→ **WHAT THE TASK REQUIRES**
Line by line, transcribe the listing below exactly.

→ **INPUT DATA**
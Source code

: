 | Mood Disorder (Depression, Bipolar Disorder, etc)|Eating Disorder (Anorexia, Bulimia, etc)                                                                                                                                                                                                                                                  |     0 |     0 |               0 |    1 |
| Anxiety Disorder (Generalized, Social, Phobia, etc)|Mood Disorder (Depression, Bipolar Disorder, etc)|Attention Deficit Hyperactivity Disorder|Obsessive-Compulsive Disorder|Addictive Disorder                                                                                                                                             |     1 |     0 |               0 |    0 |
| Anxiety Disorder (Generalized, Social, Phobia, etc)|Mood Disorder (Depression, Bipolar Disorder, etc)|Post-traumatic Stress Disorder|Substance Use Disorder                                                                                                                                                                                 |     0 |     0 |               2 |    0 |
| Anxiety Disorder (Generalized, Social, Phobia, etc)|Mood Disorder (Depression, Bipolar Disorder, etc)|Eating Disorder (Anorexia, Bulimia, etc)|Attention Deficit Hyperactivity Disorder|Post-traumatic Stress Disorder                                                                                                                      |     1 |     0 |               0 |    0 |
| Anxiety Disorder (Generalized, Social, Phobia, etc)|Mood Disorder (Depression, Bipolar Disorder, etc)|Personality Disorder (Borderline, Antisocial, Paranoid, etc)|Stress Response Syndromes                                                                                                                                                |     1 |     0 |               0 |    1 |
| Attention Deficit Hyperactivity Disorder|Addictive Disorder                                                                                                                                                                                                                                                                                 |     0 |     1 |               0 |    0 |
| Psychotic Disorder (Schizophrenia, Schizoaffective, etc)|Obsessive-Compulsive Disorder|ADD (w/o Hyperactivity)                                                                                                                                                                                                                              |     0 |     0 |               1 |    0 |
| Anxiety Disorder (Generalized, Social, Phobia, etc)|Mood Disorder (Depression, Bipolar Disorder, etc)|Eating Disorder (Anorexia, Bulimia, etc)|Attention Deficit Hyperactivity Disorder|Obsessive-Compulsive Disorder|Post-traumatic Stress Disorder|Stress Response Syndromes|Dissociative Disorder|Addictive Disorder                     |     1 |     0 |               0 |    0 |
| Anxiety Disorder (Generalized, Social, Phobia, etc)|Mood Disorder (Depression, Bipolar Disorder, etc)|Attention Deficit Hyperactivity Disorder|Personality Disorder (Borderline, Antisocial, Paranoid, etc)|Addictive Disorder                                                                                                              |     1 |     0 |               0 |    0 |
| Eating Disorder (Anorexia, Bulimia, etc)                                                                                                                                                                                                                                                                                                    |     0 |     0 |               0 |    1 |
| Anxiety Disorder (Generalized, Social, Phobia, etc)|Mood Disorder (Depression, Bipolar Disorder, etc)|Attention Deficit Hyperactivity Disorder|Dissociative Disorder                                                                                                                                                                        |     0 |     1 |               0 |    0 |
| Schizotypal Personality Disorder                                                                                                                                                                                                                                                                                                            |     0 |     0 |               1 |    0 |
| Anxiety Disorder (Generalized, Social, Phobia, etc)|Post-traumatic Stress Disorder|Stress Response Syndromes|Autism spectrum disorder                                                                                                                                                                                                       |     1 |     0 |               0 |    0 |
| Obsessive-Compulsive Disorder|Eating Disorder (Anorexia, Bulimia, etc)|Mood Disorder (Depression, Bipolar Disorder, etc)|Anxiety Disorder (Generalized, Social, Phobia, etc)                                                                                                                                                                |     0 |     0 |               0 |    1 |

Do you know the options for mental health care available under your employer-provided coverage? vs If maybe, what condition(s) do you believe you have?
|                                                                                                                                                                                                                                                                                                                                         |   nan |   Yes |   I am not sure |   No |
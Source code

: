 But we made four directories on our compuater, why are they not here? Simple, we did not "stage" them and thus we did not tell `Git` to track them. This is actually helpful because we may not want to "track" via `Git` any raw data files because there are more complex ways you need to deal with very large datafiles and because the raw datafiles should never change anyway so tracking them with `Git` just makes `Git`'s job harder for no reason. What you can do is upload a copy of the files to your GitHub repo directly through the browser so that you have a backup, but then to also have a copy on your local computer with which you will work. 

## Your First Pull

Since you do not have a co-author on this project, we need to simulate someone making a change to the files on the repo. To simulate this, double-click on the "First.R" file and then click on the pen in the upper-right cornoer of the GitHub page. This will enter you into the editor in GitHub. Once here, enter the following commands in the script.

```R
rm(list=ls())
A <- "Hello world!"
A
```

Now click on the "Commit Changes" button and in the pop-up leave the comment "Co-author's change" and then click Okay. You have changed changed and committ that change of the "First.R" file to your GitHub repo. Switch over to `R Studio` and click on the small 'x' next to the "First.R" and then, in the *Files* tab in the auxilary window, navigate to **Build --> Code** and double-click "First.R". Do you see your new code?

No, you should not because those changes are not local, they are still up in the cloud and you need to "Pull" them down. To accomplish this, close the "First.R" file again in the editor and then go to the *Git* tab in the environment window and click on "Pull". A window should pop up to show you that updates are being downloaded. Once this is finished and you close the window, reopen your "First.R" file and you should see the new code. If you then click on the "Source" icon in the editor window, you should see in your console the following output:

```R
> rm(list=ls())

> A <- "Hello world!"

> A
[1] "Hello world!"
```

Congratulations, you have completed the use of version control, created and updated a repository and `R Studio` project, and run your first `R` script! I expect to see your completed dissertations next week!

→ **SOLUTION TO THIS PROBLEM**
Source code

: | Mood Disorder (Depression, Bipolar Disorder, etc)|Eating Disorder (Anorexia, Bulimia, etc)                                                                                                                                                                                                                                                  |     0 |     0 |               0 |    1 |
| Anxiety Disorder (Generalized, Social, Phobia, etc)|Mood Disorder (Depression, Bipolar Disorder, etc)|Attention Deficit Hyperactivity Disorder|Obsessive-Compulsive Disorder|Addictive Disorder                                                                                                                                             |     1 |     0 |               0 |    0 |
| Anxiety Disorder (Generalized, Social, Phobia, etc)|Mood Disorder (Depression, Bipolar Disorder, etc)|Post-traumatic Stress Disorder|Substance Use Disorder                                                                                                                                                                                 |     0 |     0 |               2 |    0 |
| Anxiety Disorder (Generalized, Social, Phobia, etc)|Mood Disorder (Depression, Bipolar Disorder, etc)|Eating Disorder (Anorexia, Bulimia, etc)|Attention Deficit Hyperactivity Disorder|Post-traumatic Stress Disorder                                                                                                                      |     1 |     0 |               0 |    0 |
| Anxiety Disorder (Generalized, Social, Phobia, etc)|Mood Disorder (Depression, Bipolar Disorder, etc)|Personality Disorder (Borderline, Antisocial, Paranoid, etc)|Stress Response Syndromes                                                                                                                                                |     1 |     0 |               0 |    1 |
| Attention Deficit Hyperactivity Disorder|Addictive Disorder                                                                                                                                                                                                                                                                                 |     0 |     1 |               0 |    0 |
| Psychotic Disorder (Schizophrenia, Schizoaffective, etc)|Obsessive-Compulsive Disorder|ADD (w/o Hyperactivity)                                                                                                                                                                                                                              |     0 |     0 |               1 |    0 |
| Anxiety Disorder (Generalized, Social, Phobia, etc)|Mood Disorder (Depression, Bipolar Disorder, etc)|Eating Disorder (Anorexia, Bulimia, etc)|Attention Deficit Hyperactivity Disorder|Obsessive-Compulsive Disorder|Post-traumatic Stress Disorder|Stress Response Syndromes|Dissociative Disorder|Addictive Disorder                     |     1 |     0 |               0 |    0 |
| Anxiety Disorder (Generalized, Social, Phobia, etc)|Mood Disorder (Depression, Bipolar Disorder, etc)|Attention Deficit Hyperactivity Disorder|Personality Disorder (Borderline, Antisocial, Paranoid, etc)|Addictive Disorder                                                                                                              |     1 |     0 |               0 |    0 |
| Eating Disorder (Anorexia, Bulimia, etc)                                                                                                                                                                                                                                                                                                    |     0 |     0 |               0 |    1 |
| Anxiety Disorder (Generalized, Social, Phobia, etc)|Mood Disorder (Depression, Bipolar Disorder, etc)|Attention Deficit Hyperactivity Disorder|Dissociative Disorder                                                                                                                                                                        |     0 |     1 |               0 |    0 |
| Schizotypal Personality Disorder                                                                                                                                                                                                                                                                                                            |     0 |     0 |               1 |    0 |
| Anxiety Disorder (Generalized, Social, Phobia, etc)|Post-traumatic Stress Disorder|Stress Response Syndromes|Autism spectrum disorder                                                                                                                                                                                                       |     1 |     0 |               0 |    0 |
| Obsessive-Compulsive Disorder|Eating Disorder (Anorexia, Bulimia, etc)|Mood Disorder (Depression, Bipolar Disorder, etc)|Anxiety Disorder (Generalized, Social, Phobia, etc)                                                                                                                                                                |     0 |     0 |               0 |    1 |

Do you know the options for mental health care available under your employer-provided coverage? vs If maybe, what condition(s) do you believe you have?
|                                                                                                                                                                                                                                                                                                                                         |   nan |   Yes |   I am not sure |   No |
Source code

: But we made four directories on our compuater, why are they not here? Simple, we did not "stage" them and thus we did not tell `Git` to track them. This is actually helpful because we may not want to "track" via `Git` any raw data files because there are more complex ways you need to deal with very large datafiles and because the raw datafiles should never change anyway so tracking them with `Git` just makes `Git`'s job harder for no reason. What you can do is upload a copy of the files to your GitHub repo directly through the browser so that you have a backup, but then to also have a copy on your local computer with which you will work. 

## Your First Pull

Since you do not have a co-author on this project, we need to simulate someone making a change to the files on the repo. To simulate this, double-click on the "First.R" file and then click on the pen in the upper-right cornoer of the GitHub page. This will enter you into the editor in GitHub. Once here, enter the following commands in the script.

```R
rm(list=ls())
A <- "Hello world!"
A
```

Now click on the "Commit Changes" button and in the pop-up leave the comment "Co-author's change" and then click Okay. You have changed changed and committ that change of the "First.R" file to your GitHub repo. Switch over to `R Studio` and click on the small 'x' next to the "First.R" and then, in the *Files* tab in the auxilary window, navigate to **Build --> Code** and double-click "First.R". Do you see your new code?

No, you should not because those changes are not local, they are still up in the cloud and you need to "Pull" them down. To accomplish this, close the "First.R" file again in the editor and then go to the *Git* tab in the environment window and click on "Pull". A window should pop up to show you that updates are being downloaded. Once this is finished and you close the window, reopen your "First.R" file and you should see the new code. If you then click on the "Source" icon in the editor window, you should see in your console the following output:

```R
> rm(list=ls())

> A <- "Hello world!"

> A
[1] "Hello world!"
```

Congratulations, you have completed the use of version control, created and updated a repository and `R Studio` project, and run your first `R` script! I expect to see your completed dissertations next week!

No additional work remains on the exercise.